PROBLEM STATEMENT
Exact copies of the lines from the line containing "나쁜 습관으로 간주될 수 있습니다." through the last line of the entries below are the whole answer.
------------------------------------------------------------------------
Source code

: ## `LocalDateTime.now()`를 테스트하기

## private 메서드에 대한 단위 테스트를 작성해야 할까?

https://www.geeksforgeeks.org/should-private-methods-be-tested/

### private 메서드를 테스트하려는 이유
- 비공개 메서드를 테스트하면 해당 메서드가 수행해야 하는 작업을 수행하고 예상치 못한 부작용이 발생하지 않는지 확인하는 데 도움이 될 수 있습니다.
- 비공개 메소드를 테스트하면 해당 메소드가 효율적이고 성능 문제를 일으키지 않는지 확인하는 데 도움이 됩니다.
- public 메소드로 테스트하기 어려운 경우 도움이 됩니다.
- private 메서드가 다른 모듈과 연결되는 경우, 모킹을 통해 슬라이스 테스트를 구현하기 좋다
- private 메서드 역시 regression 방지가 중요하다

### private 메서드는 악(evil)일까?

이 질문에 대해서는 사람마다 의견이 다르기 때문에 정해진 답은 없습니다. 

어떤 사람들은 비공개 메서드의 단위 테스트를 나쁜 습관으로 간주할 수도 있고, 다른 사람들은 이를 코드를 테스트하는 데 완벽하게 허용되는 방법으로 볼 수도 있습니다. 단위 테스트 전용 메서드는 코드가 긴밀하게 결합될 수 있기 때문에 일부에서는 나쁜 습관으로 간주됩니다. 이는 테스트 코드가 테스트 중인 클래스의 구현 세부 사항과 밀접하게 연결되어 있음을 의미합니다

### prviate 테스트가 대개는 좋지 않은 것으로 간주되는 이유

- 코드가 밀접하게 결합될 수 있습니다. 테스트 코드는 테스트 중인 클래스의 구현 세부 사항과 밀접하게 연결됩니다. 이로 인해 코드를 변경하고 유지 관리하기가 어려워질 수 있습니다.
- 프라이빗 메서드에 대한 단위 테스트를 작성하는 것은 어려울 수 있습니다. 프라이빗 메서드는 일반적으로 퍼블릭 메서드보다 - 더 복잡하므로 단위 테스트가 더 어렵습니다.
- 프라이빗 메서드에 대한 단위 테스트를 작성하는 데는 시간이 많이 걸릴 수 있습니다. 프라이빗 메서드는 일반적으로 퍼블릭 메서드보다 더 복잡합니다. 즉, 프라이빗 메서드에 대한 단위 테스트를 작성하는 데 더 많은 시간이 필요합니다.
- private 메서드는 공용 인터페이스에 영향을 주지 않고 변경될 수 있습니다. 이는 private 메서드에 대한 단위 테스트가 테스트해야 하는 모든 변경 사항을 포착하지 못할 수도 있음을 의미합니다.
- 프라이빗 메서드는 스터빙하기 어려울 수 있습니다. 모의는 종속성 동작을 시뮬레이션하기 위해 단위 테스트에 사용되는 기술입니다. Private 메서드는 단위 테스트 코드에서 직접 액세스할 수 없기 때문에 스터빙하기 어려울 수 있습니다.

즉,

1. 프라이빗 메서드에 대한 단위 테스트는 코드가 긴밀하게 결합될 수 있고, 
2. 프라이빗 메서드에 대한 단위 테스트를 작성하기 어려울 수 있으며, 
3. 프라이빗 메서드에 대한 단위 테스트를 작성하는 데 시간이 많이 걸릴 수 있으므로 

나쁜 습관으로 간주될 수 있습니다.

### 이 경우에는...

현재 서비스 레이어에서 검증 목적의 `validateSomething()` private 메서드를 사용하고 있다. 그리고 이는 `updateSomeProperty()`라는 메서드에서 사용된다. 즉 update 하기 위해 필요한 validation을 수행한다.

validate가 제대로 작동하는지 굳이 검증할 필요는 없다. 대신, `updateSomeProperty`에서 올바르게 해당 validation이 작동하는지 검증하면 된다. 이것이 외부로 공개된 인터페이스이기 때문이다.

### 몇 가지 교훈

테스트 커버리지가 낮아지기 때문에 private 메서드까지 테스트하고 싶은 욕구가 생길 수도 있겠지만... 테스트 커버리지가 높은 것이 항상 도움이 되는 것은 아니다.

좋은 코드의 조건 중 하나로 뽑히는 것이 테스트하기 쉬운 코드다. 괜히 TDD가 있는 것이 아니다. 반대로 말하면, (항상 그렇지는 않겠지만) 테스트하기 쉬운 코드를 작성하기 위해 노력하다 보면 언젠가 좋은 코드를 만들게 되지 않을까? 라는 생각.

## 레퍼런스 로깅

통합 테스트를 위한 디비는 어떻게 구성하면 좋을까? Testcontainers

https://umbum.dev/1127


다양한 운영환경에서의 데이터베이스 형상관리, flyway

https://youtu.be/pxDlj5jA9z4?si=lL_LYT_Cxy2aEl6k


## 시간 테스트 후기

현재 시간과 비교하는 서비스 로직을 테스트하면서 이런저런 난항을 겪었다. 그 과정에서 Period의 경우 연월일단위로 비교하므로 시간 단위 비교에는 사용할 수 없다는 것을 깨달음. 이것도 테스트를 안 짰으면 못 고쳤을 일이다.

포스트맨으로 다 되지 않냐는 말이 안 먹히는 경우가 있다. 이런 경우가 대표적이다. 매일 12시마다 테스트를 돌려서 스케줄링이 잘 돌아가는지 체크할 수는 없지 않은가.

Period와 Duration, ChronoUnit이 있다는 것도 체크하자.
------------------------------------------------------------------------
ANSWER TO THE PROBLEM
나쁜 습관으로 간주될 수 있습니다.

### 이 경우에는...

현재 서비스 레이어에서 검증 목적의 `validateSomething()` private 메서드를 사용하고 있다. 그리고 이는 `updateSomeProperty()`라는 메서드에서 사용된다. 즉 update 하기 위해 필요한 validation을 수행한다.

validate가 제대로 작동하는지 굳이 검증할 필요는 없다. 대신, `updateSomeProperty`에서 올바르게 해당 validation이 작동하는지 검증하면 된다. 이것이 외부로 공개된 인터페이스이기 때문이다.

### 몇 가지 교훈

테스트 커버리지가 낮아지기 때문에 private 메서드까지 테스트하고 싶은 욕구가 생길 수도 있겠지만... 테스트 커버리지가 높은 것이 항상 도움이 되는 것은 아니다.

좋은 코드의 조건 중 하나로 뽑히는 것이 테스트하기 쉬운 코드다. 괜히 TDD가 있는 것이 아니다. 반대로 말하면, (항상 그렇지는 않겠지만) 테스트하기 쉬운 코드를 작성하기 위해 노력하다 보면 언젠가 좋은 코드를 만들게 되지 않을까? 라는 생각.

## 레퍼런스 로깅

통합 테스트를 위한 디비는 어떻게 구성하면 좋을까? Testcontainers

https://umbum.dev/1127


다양한 운영환경에서의 데이터베이스 형상관리, flyway

https://youtu.be/pxDlj5jA9z4?si=lL_LYT_Cxy2aEl6k


## 시간 테스트 후기

현재 시간과 비교하는 서비스 로직을 테스트하면서 이런저런 난항을 겪었다. 그 과정에서 Period의 경우 연월일단위로 비교하므로 시간 단위 비교에는 사용할 수 없다는 것을 깨달음. 이것도 테스트를 안 짰으면 못 고쳤을 일이다.

포스트맨으로 다 되지 않냐는 말이 안 먹히는 경우가 있다. 이런 경우가 대표적이다. 매일 12시마다 테스트를 돌려서 스케줄링이 잘 돌아가는지 체크할 수는 없지 않은가.

Period와 Duration, ChronoUnit이 있다는 것도 체크하자.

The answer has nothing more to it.